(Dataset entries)
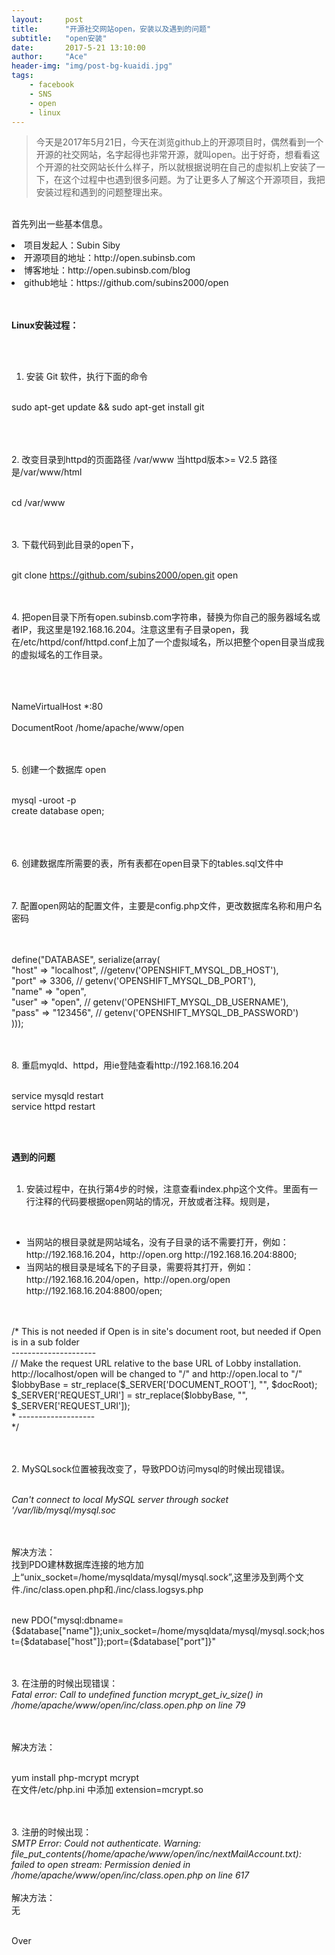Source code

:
 ```yaml
---
layout:     post
title:      "开源社交网站open，安装以及遇到的问题"
subtitle:   "open安装"
date:       2017-5-21 13:10:00
author:     "Ace"
header-img: "img/post-bg-kuaidi.jpg"
tags:
    - facebook
    - SNS
    - open
    - linux
---
```



> 今天是2017年5月21日，今天在浏览github上的开源项目时，偶然看到一个开源的社交网站，名字起得也非常开源，就叫open。出于好奇，想看看这个开源的社交网站长什么样子，所以就根据说明在自己的虚拟机上安装了一下，在这个过程中也遇到很多问题。为了让更多人了解这个开源项目，我把安装过程和遇到的问题整理出来。

<br>首先列出一些基本信息。

<li>项目发起人：Subin Siby
<li>开源项目的地址：http://open.subinsb.com </li>
<li>博客地址：http://open.subinsb.com/blog</li>
<li>github地址：https://github.com/subins2000/open</li>
<br>

<br><b>Linux安装过程：</b>

<br><br>
1. 安装 Git 软件，执行下面的命令
<br><br>

sudo apt-get update && sudo apt-get install git

<br><br>		
2. 改变目录到httpd的页面路径 /var/www 当httpd版本>= V2.5 路径是/var/www/html
<br><br>


cd /var/www


<br><br>
3. 下载代码到此目录的open下，
<br><br>


git clone https://github.com/subins2000/open.git open


<br><br>
4. 把open目录下所有open.subinsb.com字符串，替换为你自己的服务器域名或者IP，我这里是192.168.16.204。注意这里有子目录open，我在/etc/httpd/conf/httpd.conf上加了一个虚拟域名，所以把整个open目录当成我的虚拟域名的工作目录。
<br><br>


<br>
<br>NameVirtualHost *:80
<br><VirtualHost *:80>
<br>    DocumentRoot /home/apache/www/open
<br></VirtualHost>


<br><br>
5. 创建一个数据库 open
<br>


<br>mysql -uroot -p
<br>create database open;


<br><br>		
6. 创建数据库所需要的表，所有表都在open目录下的tables.sql文件中

<br><br>
7. 配置open网站的配置文件，主要是config.php文件，更改数据库名称和用户名密码
<br>

<br>
<br>define("DATABASE", serialize(array(
<br>	"host" => "localhost", 	//getenv('OPENSHIFT_MYSQL_DB_HOST'),
<br>	"port" => 3306, 		// getenv('OPENSHIFT_MYSQL_DB_PORT'),
<br>	"name" => "open",
<br>	"user" => "open", 		// getenv('OPENSHIFT_MYSQL_DB_USERNAME'),
<br>	"pass" => "123456", 	// getenv('OPENSHIFT_MYSQL_DB_PASSWORD')
<br>)));


<br><br>
8. 重启myqld、httpd，用ie登陆查看http://192.168.16.204
<br>


<br>service mysqld restart
<br>service httpd restart
		

<br><br>

<b>遇到的问题</b>
<br><br>

1. 安装过程中，在执行第4步的时候，注意查看index.php这个文件。里面有一行注释的代码要根据open网站的情况，开放或者注释。规则是，
<br>
<ul>
<li>当网站的根目录就是网站域名，没有子目录的话不需要打开，例如：http://192.168.16.204，http://open.org  http://192.168.16.204:8800;
<li>当网站的根目录是域名下的子目录，需要将其打开，例如：http://192.168.16.204/open，http://open.org/open  http://192.168.16.204:8800/open;
</ul>


<br>
<br>/* This is not needed if Open is in site's document root, but needed if Open is in a sub folder
<br>---------------------
<br>// Make the request URL relative to the base URL of Lobby installation. http://localhost/open will be changed to "/" and http://open.local to "/"
<br>$lobbyBase = str_replace($_SERVER['DOCUMENT_ROOT'], "", $docRoot);
<br>$_SERVER['REQUEST_URI'] = str_replace($lobbyBase, "", $_SERVER['REQUEST_URI']);
<br>* -------------------
<br>*/


<br><br>
2. MySQLsock位置被我改变了，导致PDO访问mysql的时候出现错误。

<br><i>Can't connect to local MySQL server through socket '/var/lib/mysql/mysql.soc</i>

<br>
<br>解决方法：
<br>找到PDO建林数据库连接的地方加上“unix_socket=/home/mysqldata/mysql/mysql.sock”,这里涉及到两个文件./inc/class.open.php和./inc/class.logsys.php
<br>


<br>new PDO("mysql:dbname={$database["name"]};unix_socket=/home/mysqldata/mysql/mysql.sock;host={$database["host"]};port={$database["port"]}"


<br><br>
3. 在注册的时候出现错误：
<br><i>Fatal error: Call to undefined function mcrypt_get_iv_size() in /home/apache/www/open/inc/class.open.php on line 79</i>

<br><br>
解决方法：

<br>yum install php-mcrypt mcrypt
<br>在文件/etc/php.ini 中添加 extension=mcrypt.so

<br><br>
3. 注册的时候出现：
<br>
<i>SMTP Error: Could not authenticate. Warning: file_put_contents(/home/apache/www/open/inc/nextMailAccount.txt): failed to open stream: Permission denied in /home/apache/www/open/inc/class.open.php on line 617</i>
<br><br>
解决方法：
<br>
无
<br><br>


Over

• [Goal of the exercise]: What is needed is an exact copy of all the records, minus any pictures.

• [Solution]:
Source code

:
 ```yaml
---
layout:     post
title:      "开源社交网站open，安装以及遇到的问题"
subtitle:   "open安装"
date:       2017-5-21 13:10:00
author:     "Ace"
header-img: "img/post-bg-kuaidi.jpg"
tags:
    - facebook
    - SNS
    - open
    - linux
---
```



> 今天是2017年5月21日，今天在浏览github上的开源项目时，偶然看到一个开源的社交网站，名字起得也非常开源，就叫open。出于好奇，想看看这个开源的社交网站长什么样子，所以就根据说明在自己的虚拟机上安装了一下，在这个过程中也遇到很多问题。为了让更多人了解这个开源项目，我把安装过程和遇到的问题整理出来。

<br>首先列出一些基本信息。

<li>项目发起人：Subin Siby
<li>开源项目的地址：http://open.subinsb.com </li>
<li>博客地址：http://open.subinsb.com/blog</li>
<li>github地址：https://github.com/subins2000/open</li>
<br>

<br><b>Linux安装过程：</b>

<br><br>
1. 安装 Git 软件，执行下面的命令
<br><br>

sudo apt-get update && sudo apt-get install git

<br><br>		
2. 改变目录到httpd的页面路径 /var/www 当httpd版本>= V2.5 路径是/var/www/html
<br><br>


cd /var/www


<br><br>
3. 下载代码到此目录的open下，
<br><br>


git clone https://github.com/subins2000/open.git open


<br><br>
4. 把open目录下所有open.subinsb.com字符串，替换为你自己的服务器域名或者IP，我这里是192.168.16.204。注意这里有子目录open，我在/etc/httpd/conf/httpd.conf上加了一个虚拟域名，所以把整个open目录当成我的虚拟域名的工作目录。
<br><br>


<br>
<br>NameVirtualHost *:80
<br><VirtualHost *:80>
<br>    DocumentRoot /home/apache/www/open
<br></VirtualHost>


<br><br>
5. 创建一个数据库 open
<br>


<br>mysql -uroot -p
<br>create database open;


<br><br>		
6. 创建数据库所需要的表，所有表都在open目录下的tables.sql文件中

<br><br>
7. 配置open网站的配置文件，主要是config.php文件，更改数据库名称和用户名密码
<br>

<br>
<br>define("DATABASE", serialize(array(
<br>	"host" => "localhost", 	//getenv('OPENSHIFT_MYSQL_DB_HOST'),
<br>	"port" => 3306, 		// getenv('OPENSHIFT_MYSQL_DB_PORT'),
<br>	"name" => "open",
<br>	"user" => "open", 		// getenv('OPENSHIFT_MYSQL_DB_USERNAME'),
<br>	"pass" => "123456", 	// getenv('OPENSHIFT_MYSQL_DB_PASSWORD')
<br>)));


<br><br>
8. 重启myqld、httpd，用ie登陆查看http://192.168.16.204
<br>


<br>service mysqld restart
<br>service httpd restart
		

<br><br>

<b>遇到的问题</b>
<br><br>

1. 安装过程中，在执行第4步的时候，注意查看index.php这个文件。里面有一行注释的代码要根据open网站的情况，开放或者注释。规则是，
<br>
<ul>
<li>当网站的根目录就是网站域名，没有子目录的话不需要打开，例如：http://192.168.16.204，http://open.org  http://192.168.16.204:8800;
<li>当网站的根目录是域名下的子目录，需要将其打开，例如：http://192.168.16.204/open，http://open.org/open  http://192.168.16.204:8800/open;
</ul>


<br>
<br>/* This is not needed if Open is in site's document root, but needed if Open is in a sub folder
<br>---------------------
<br>// Make the request URL relative to the base URL of Lobby installation. http://localhost/open will be changed to "/" and http://open.local to "/"
<br>$lobbyBase = str_replace($_SERVER['DOCUMENT_ROOT'], "", $docRoot);
<br>$_SERVER['REQUEST_URI'] = str_replace($lobbyBase, "", $_SERVER['REQUEST_URI']);
<br>* -------------------
<br>*/


<br><br>
2. MySQLsock位置被我改变了，导致PDO访问mysql的时候出现错误。

<br><i>Can't connect to local MySQL server through socket '/var/lib/mysql/mysql.soc</i>

<br>
<br>解决方法：
<br>找到PDO建林数据库连接的地方加上“unix_socket=/home/mysqldata/mysql/mysql.sock”,这里涉及到两个文件./inc/class.open.php和./inc/class.logsys.php
<br>


<br>new PDO("mysql:dbname={$database["name"]};unix_socket=/home/mysqldata/mysql/mysql.sock;host={$database["host"]};port={$database["port"]}"


<br><br>
3. 在注册的时候出现错误：
<br><i>Fatal error: Call to undefined function mcrypt_get_iv_size() in /home/apache/www/open/inc/class.open.php on line 79</i>

<br><br>
解决方法：

<br>yum install php-mcrypt mcrypt
<br>在文件/etc/php.ini 中添加 extension=mcrypt.so

<br><br>
3. 注册的时候出现：
<br>
<i>SMTP Error: Could not authenticate. Warning: file_put_contents(/home/apache/www/open/inc/nextMailAccount.txt): failed to open stream: Permission denied in /home/apache/www/open/inc/class.open.php on line 617</i>
<br><br>
解决方法：
<br>
无
<br><br>


Over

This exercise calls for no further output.